The request must be in writing outlining the change sought and the reasons for the change. These requests often relate to changes in hours and/or patterns of work. Also, given many employees have become accustomed to working from home during the COVID lockdowns, there are often requests for working for home, either for all or some days of the week.

The employer may refuse the request on “reasonable business grounds”. The FW Act sets out the basis an employer can refuse the request. The onus is on the employer to outline their grounds for refusing the request.

Refusal under “Reasonable Business Grounds”

A decision defining the scope of “reasonable business grounds” recently came down in the FWC where Victoria Police had refused a flexible work arrangement of one of its police officers who was represented by the Police Federation of Australia (Victoria Police Branch) (“TPAV”).[1]

The officer had made a request to change his roster pattern from 8 hours per day, 40 hours per week to 10 hours per day, 40 hours per week with certain permanent days off. [2] It is important to note he previously had this arrangement previously but was now moved to a new precinct.

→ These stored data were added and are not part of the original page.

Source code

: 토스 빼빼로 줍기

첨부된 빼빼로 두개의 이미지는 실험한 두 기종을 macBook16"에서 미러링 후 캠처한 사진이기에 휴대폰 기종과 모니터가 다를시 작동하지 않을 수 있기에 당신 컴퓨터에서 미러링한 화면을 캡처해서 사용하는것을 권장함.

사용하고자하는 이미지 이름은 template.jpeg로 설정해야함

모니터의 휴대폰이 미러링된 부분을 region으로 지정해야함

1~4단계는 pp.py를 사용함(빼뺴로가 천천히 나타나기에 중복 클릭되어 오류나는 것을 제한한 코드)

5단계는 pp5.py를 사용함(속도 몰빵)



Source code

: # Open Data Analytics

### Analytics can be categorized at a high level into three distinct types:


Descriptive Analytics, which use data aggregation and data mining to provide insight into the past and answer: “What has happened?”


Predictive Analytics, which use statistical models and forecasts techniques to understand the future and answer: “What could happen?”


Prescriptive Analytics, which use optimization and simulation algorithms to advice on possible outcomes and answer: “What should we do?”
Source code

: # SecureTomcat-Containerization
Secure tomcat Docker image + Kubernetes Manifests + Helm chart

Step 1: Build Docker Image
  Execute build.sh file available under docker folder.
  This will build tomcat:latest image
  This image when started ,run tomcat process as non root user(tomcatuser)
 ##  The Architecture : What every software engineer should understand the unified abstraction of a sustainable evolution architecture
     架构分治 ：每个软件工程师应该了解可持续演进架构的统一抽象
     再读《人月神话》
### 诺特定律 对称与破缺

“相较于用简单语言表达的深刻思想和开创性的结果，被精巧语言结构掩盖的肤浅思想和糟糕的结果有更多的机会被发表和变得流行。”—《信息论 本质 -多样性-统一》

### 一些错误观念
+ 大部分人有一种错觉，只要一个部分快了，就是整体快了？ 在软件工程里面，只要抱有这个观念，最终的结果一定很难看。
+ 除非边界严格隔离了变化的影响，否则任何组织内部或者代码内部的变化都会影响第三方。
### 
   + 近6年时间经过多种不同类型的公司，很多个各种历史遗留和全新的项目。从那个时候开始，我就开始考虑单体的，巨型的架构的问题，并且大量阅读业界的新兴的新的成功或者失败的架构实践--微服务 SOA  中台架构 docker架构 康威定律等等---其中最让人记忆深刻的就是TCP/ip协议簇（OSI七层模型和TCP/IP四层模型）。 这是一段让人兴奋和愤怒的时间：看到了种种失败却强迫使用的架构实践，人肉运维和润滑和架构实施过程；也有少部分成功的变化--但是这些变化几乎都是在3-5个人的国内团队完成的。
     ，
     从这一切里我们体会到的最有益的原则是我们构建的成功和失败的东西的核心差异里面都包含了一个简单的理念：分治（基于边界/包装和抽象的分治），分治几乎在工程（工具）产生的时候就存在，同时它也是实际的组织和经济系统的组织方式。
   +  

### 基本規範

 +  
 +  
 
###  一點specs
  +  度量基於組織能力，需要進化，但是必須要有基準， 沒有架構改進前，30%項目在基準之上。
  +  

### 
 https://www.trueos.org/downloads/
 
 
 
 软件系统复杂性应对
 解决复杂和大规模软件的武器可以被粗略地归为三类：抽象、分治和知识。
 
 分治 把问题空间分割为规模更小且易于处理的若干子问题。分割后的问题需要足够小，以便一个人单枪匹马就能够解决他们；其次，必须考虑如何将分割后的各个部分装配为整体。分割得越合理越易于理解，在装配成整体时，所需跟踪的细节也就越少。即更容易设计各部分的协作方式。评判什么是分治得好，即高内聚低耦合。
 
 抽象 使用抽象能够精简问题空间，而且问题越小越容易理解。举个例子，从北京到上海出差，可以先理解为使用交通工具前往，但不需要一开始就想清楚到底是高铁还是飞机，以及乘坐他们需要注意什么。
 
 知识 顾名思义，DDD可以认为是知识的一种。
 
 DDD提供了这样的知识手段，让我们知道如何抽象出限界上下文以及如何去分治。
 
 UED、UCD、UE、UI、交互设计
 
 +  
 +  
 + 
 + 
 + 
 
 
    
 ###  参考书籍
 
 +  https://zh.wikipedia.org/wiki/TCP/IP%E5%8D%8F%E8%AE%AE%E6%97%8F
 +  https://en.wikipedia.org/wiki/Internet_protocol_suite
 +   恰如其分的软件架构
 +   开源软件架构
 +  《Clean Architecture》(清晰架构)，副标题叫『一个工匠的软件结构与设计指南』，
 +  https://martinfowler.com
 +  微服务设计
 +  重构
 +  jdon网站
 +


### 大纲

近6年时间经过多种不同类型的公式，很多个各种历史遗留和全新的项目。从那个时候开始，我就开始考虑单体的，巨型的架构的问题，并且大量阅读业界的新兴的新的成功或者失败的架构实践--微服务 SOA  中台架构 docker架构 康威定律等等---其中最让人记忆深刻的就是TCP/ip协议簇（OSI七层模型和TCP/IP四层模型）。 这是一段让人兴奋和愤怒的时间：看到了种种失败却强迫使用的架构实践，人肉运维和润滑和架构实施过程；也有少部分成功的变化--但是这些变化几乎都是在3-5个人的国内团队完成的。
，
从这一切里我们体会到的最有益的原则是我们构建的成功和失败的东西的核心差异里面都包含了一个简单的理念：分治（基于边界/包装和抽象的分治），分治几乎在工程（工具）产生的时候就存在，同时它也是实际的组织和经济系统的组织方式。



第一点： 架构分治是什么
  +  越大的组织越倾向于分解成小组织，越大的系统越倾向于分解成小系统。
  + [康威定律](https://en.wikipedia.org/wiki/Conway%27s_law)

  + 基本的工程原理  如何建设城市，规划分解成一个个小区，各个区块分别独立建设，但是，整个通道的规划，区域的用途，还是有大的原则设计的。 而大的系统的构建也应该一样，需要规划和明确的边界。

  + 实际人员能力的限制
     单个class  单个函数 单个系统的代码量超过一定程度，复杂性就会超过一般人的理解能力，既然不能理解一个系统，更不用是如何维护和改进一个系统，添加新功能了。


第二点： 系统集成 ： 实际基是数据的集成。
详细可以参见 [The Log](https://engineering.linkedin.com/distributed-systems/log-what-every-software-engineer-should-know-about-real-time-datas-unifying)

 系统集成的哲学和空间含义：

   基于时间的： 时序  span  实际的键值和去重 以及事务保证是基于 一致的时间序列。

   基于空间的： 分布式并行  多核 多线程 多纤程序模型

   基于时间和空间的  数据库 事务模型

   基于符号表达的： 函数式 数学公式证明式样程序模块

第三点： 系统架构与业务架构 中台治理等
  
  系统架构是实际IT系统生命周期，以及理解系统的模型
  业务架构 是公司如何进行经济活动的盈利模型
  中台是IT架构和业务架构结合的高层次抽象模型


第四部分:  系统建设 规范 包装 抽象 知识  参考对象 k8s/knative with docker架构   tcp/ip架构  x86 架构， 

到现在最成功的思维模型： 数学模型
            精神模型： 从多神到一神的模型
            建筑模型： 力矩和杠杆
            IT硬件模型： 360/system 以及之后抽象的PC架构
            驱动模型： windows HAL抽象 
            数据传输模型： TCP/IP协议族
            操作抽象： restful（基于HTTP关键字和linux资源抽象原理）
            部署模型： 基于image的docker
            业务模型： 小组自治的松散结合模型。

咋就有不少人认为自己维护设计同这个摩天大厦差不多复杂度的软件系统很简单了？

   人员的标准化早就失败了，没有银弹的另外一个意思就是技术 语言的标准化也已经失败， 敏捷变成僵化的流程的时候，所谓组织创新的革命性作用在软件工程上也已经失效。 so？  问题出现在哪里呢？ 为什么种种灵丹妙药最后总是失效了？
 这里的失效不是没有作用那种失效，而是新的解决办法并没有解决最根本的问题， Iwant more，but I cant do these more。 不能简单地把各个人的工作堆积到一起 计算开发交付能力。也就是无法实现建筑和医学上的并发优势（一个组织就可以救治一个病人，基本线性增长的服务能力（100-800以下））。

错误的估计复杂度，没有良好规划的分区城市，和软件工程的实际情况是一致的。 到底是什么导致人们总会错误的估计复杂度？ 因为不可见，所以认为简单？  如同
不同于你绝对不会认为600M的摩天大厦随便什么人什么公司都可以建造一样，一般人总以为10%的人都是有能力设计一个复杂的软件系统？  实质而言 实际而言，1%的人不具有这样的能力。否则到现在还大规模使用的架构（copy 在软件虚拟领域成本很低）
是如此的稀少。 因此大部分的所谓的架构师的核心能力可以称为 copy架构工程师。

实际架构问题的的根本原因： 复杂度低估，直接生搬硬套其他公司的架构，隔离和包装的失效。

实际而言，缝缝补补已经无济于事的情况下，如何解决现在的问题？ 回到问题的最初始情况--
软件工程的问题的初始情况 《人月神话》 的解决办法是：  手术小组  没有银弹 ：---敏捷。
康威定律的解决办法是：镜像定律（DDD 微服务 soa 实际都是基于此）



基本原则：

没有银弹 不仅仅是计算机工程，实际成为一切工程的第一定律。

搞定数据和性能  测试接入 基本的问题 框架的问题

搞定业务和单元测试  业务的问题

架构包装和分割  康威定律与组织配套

The reasons for the request related to caring responsibilities concerning the officer’s wife and primary school-aged children. The parties were not disputing those circumstances and it was accepted that the officer was “entitled” to a request a change in working arrangements.

The question in dispute was the “reasonable business grounds” given for the refusal of the request by Victoria Police.

The officer argued that the effect of two productive shifts being loss a fortnight was not significant on the organisation. In the judgment, Deputy President Andrew Bell referred to the Explanatory Memorandum to the Fair Work Bill 2008 in relation to section 65 and flexible arrangements. [3]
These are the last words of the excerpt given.